実は、このがいこつ、朝起きたらしゃっくりが出ていたのを止めようとしているのです。 …… がいこつが、しゃっくり? もう、その設定からしておかしい!
でも、しゃっくりと横隔膜の関係など知らなくても、爆笑必至なのがこちらの絵本『しゃっくりがいこつ』です。
『しゃっくりがいこつ』マージェリー・カイラー作、S.D.シンドラー絵、黒宮純子訳、セーラー出版、2004 amazon
「ヒック ヒック ヒック」と、何をしていてもしゃっくりの止まらないがいこつ。
いつものようにシャワーを浴びて、歯を磨いて、骨のお手入れをしても、しゃっくりが止まる気配はありません。
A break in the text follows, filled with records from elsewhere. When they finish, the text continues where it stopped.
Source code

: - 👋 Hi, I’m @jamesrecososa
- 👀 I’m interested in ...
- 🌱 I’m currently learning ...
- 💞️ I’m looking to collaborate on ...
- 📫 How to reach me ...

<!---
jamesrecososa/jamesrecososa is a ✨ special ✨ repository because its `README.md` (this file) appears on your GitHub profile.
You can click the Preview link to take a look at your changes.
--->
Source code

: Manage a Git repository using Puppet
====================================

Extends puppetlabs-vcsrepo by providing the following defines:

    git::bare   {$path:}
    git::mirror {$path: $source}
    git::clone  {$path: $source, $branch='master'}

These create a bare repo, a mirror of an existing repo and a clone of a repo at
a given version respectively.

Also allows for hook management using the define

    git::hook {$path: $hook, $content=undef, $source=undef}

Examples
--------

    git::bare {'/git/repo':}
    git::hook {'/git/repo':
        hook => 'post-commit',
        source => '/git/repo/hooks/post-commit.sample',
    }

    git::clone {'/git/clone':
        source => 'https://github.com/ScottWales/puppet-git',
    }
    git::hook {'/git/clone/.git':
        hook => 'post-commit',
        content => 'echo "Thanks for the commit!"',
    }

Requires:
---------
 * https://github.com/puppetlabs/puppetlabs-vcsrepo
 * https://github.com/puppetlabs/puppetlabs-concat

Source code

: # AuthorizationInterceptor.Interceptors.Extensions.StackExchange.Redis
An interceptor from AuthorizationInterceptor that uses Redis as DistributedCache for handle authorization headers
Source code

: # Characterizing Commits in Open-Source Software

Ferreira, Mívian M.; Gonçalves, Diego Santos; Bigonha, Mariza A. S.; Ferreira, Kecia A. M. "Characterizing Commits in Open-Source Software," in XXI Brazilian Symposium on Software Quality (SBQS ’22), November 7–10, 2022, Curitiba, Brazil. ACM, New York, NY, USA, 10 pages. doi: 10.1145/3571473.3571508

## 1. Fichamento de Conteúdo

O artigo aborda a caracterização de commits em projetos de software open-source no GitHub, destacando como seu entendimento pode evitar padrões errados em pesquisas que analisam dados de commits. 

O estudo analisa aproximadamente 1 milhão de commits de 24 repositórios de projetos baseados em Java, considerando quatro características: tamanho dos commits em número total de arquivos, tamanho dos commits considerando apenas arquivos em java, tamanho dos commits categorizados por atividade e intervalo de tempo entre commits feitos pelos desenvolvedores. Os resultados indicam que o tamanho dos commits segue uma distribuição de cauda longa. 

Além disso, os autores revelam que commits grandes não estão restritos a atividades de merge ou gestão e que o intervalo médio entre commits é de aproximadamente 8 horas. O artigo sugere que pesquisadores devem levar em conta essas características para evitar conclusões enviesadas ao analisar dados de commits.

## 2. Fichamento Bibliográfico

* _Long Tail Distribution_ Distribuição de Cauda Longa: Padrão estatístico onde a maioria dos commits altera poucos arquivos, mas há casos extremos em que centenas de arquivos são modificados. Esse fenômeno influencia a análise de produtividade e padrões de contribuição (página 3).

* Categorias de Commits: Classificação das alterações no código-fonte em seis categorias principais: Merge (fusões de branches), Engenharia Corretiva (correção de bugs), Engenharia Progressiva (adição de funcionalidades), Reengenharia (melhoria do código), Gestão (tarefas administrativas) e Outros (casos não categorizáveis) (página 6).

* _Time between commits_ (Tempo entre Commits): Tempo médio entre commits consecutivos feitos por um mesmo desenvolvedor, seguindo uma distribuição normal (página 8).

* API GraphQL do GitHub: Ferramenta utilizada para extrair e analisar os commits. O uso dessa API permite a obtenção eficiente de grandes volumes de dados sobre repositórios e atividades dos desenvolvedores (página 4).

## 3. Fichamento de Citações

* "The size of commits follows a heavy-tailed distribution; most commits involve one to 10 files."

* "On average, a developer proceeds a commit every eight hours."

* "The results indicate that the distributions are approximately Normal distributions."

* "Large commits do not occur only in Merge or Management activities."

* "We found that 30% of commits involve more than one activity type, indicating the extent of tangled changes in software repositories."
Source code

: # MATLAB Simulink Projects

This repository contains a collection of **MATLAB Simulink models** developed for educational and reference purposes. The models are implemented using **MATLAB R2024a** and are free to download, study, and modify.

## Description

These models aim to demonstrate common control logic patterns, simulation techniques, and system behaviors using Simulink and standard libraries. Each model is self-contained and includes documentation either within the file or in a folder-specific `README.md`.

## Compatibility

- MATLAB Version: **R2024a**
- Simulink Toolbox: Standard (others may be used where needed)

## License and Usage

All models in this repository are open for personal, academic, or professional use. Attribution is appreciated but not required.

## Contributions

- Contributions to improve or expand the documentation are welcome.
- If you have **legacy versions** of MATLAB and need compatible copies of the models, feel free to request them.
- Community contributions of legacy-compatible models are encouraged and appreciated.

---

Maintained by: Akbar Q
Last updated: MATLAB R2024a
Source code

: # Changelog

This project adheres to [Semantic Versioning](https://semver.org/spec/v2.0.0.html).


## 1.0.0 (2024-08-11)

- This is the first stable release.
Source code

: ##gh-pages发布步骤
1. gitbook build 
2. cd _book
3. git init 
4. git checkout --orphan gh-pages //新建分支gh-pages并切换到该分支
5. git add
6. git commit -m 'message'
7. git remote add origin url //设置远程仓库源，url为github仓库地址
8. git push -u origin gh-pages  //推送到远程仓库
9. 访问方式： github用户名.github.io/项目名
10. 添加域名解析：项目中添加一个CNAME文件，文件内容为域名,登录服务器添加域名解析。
友だちのおばけと、息を止めたり、お砂糖を食べたりと、「しゃっくりを止める知恵」の数々を試してみても、変わらず「ヒック ヒック ヒック」。
終始ちょっと困った感じのがいこつの表情や、おばけとのかけ合い、それからがいこつの日常が、とても楽しい絵本です。
がいこつならではの「変なこと」が、絵で表現されているのですが、真面目でていねいなテイストとおかしなこととのギャップがコミカルで、自然な笑いを誘います。一緒に子どもたちは、室内の様子やがいこつの愛用品などもチェックして、突っ込んだり吹き出したりもしていました。
「かぼちゃちょうちん」(ジャック・オ・ランタン)を作るシーンもあるので、ハロウィンの前の読み聞かせにもおすすめです。こわくない絵本を探している方には、特にぴったりですよ。
なお、おばけがひらめいた、ある方法で、がいこつのくしゃみはちゃーんと止まります。ご安心ください。
にこっとポイント
- ハロウィンにぴったりの、笑えるがいこつの絵本です。読み聞かせにもおすすめですが、おもしろさは絵にあるので、聞き手からきちんと絵が見えるように気をつけてくださいね。
- ていねいな絵とシックな色合いも魅力の一つ。「飾っておきたい」と大人にも喜ばれるのですが、残念ながら品切れ・重版未定です。図書館などで探してみてください。